Con il passare dei mesi questa faccenda del fratello bello cominciò a rendermi a dir poco inquieto. Nella mia mente si affacciava un sentimento fino ad allora sconosciuto: la gelosia. Che fosse di bell’aspetto era oggettivamente vero ma avevo l’impressione che per lui ci fossero continui favoritismi e preferenze.

Volendo esagerare un po’, la magnitudo della tragedia venne raggiunta il Natale successivo alla sua nascita, quando nella rappresentazione del presepe vivente organizzata in Città Alta mio fratello venne scelto per interpretare Gesù bambino. Anch’io ebbi un ruolo fondamentale nello show: il pastorello.

Roso dall’invidia e indossato un fetido mantello – recuperato in chissà quale scantinato umido e maleodorante – mi venne consegnato un bastone ricurvo con cui avrei dovuto chiamare a raccolta le mie pecore immaginarie. Che smacco.

Come se non bastasse, Massimiliano cresceva palesando al mondo il suo animo gentile e, forse per lo stretto legame con San Francesco, anche il suo amore, ricambiato, per gli animali.

In famiglia, tutti noi sapevamo dell’innata propensione all’ultimo di papà. Non inteso come persona ai margini della società – e anche su questo avrei molto da narrare – ma inerente all’ultimo in ordine cronologico. L’ultimo ritrovato della tecnica, l’ultimo modello della Fiat, l’ultima novità in cucina. Vien da sé, l’ultimo figlio.

Certo, anche io sono stato l’ultimo figlio, ma solo per tre anni. Prima di Massimiliano, infatti, nacque Mauro, il fratello di mezzo, e non ebbi il tempo sufficiente per godere di quel privilegio. Per consolarmi, papà mi investì di un titolo ufficiale: “il più grande dei piccoli”. Ed era effettivamente così perché, di noi sette, ci sono quelli nati negli anni Cinquanta e quelli negli anni Sessanta, di cui io ero il più vecchio.

Nel frattempo, Massimiliano per semplicità diventò Massimo e cominciò a giocare a pallone. Era dotato pure in quello, davvero un ottimo difensore.

Sempre più bravo e sempre più bello, mio padre se lo mangiava con gli occhi. Ora posso dirlo, non è stato facile vivere e crescere a fianco di un fratello fornito di tutti questi talenti.

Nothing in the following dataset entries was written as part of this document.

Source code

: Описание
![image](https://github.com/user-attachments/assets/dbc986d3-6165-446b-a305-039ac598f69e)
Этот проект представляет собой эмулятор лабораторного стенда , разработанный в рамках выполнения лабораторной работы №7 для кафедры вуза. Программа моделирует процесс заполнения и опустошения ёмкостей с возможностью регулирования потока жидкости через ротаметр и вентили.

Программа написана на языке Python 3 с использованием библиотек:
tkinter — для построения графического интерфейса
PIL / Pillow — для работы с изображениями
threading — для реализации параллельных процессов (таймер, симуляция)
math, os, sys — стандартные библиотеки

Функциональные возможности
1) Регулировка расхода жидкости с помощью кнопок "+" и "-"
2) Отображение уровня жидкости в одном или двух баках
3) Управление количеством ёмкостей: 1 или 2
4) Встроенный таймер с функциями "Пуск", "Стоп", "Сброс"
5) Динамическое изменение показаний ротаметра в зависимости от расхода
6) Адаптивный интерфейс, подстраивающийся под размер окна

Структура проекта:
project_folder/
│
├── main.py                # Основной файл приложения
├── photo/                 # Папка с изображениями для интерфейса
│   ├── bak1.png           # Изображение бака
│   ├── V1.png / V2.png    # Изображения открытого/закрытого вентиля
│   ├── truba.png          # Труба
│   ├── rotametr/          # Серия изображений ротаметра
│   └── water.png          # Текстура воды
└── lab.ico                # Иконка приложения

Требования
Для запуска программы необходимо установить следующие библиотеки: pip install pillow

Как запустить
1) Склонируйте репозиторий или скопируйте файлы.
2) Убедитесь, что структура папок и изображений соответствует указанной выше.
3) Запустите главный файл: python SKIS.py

Inaspettatamente venne in mio soccorso Massimo Troisi – ancora Massimo, una persecuzione. Andai al cinema con gli amici a vedere “Ricomincio da tre”. Feci un sobbalzo sulla poltrona quando il protagonista, nello scegliere il nome del figlio, si rifiuta categoricamente di chiamarlo Massimiliano.

“Massimiliano viene scostumato. È proprio il nome che è scostumato. Per esempio, stu guaglione sta vicino a mamma e si muove per andare da qualche parte. La mamma prima che lo chiama “Mas-si-mi-lia-no!”, ‘o guaglione chissà dove sta, chissà cosa sta facendo. Non ubbidisce, perché è troppo lungo!”

Non potei trattenermi dallo sghignazzare compiaciuto. Certo, in un’altra scena del film, Troisi si trova a tu per tu con un ragazzo che è un eufemismo definire nevrotico e frustrato, il quale gli confessa: “ho i complessi nella testa”. La risposta di Troisi è fulminante “tu in testa tieni un’orchestra intera”. Ma qual è il nome di questo personaggio sfigatissimo? Robertino! Eh, no. Proprio come mi chiamava mio padre quando era in vena di scherzare.

Alla fine, però, ci ho fatto il callo. Anche perché è una gioia avere così tanti fratelli e sorelle. Siamo cresciuti e ci vogliamo bene. Comunque, quel riconoscimento ufficiale mi è rimasto e, quando necessario, lo faccio valere. Sono o non sono “il più grande dei piccoli”? Pure di mio fratello, quello bello.